*** Opening of Records for the task ***

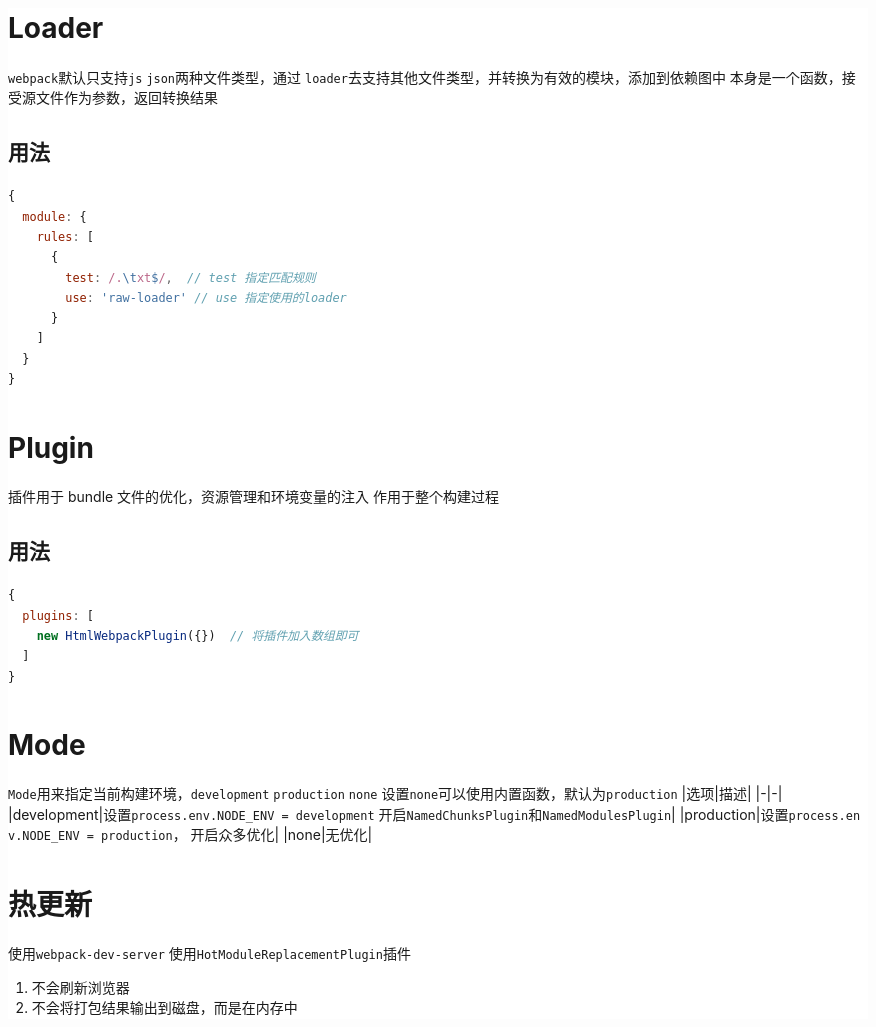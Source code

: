 
# Loader
`webpack`默认只支持`js` `json`两种文件类型，通过 `loader`去支持其他文件类型，并转换为有效的模块，添加到依赖图中
本身是一个函数，接受源文件作为参数，返回转换结果

## 用法
```js
{
  module: {
    rules: [
      {
        test: /.\txt$/,  // test 指定匹配规则
        use: 'raw-loader' // use 指定使用的loader
      }
    ]
  }
}
```

# Plugin
插件用于 bundle 文件的优化，资源管理和环境变量的注入
作用于整个构建过程

## 用法
```js
{
  plugins: [
    new HtmlWebpackPlugin({})  // 将插件加入数组即可
  ]
}
```

# Mode
`Mode`用来指定当前构建环境，`development` `production` `none`
设置`none`可以使用内置函数，默认为`production`
|选项|描述|
|-|-|
|development|设置`process.env.NODE_ENV = development` 开启`NamedChunksPlugin`和`NamedModulesPlugin`|
|production|设置`process.env.NODE_ENV = production`， 开启众多优化|
|none|无优化|


# 热更新
使用`webpack-dev-server`  使用`HotModuleReplacementPlugin`插件
1. 不会刷新浏览器
2. 不会将打包结果输出到磁盘，而是在内存中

*** Close of Records for the task ***

*Your objective:*
Output all the entries above verbatim, please. No images.

*Solution:*
Source code

: 
# Loader
`webpack`默认只支持`js` `json`两种文件类型，通过 `loader`去支持其他文件类型，并转换为有效的模块，添加到依赖图中
本身是一个函数，接受源文件作为参数，返回转换结果

## 用法
```js
{
  module: {
    rules: [
      {
        test: /.\txt$/,  // test 指定匹配规则
        use: 'raw-loader' // use 指定使用的loader
      }
    ]
  }
}
```

# Plugin
插件用于 bundle 文件的优化，资源管理和环境变量的注入
作用于整个构建过程

## 用法
```js
{
  plugins: [
    new HtmlWebpackPlugin({})  // 将插件加入数组即可
  ]
}
```

# Mode
`Mode`用来指定当前构建环境，`development` `production` `none`
设置`none`可以使用内置函数，默认为`production`
|选项|描述|
|-|-|
|development|设置`process.env.NODE_ENV = development` 开启`NamedChunksPlugin`和`NamedModulesPlugin`|
|production|设置`process.env.NODE_ENV = production`， 开启众多优化|
|none|无优化|


# 热更新
使用`webpack-dev-server`  使用`HotModuleReplacementPlugin`插件
1. 不会刷新浏览器
2. 不会将打包结果输出到磁盘，而是在内存中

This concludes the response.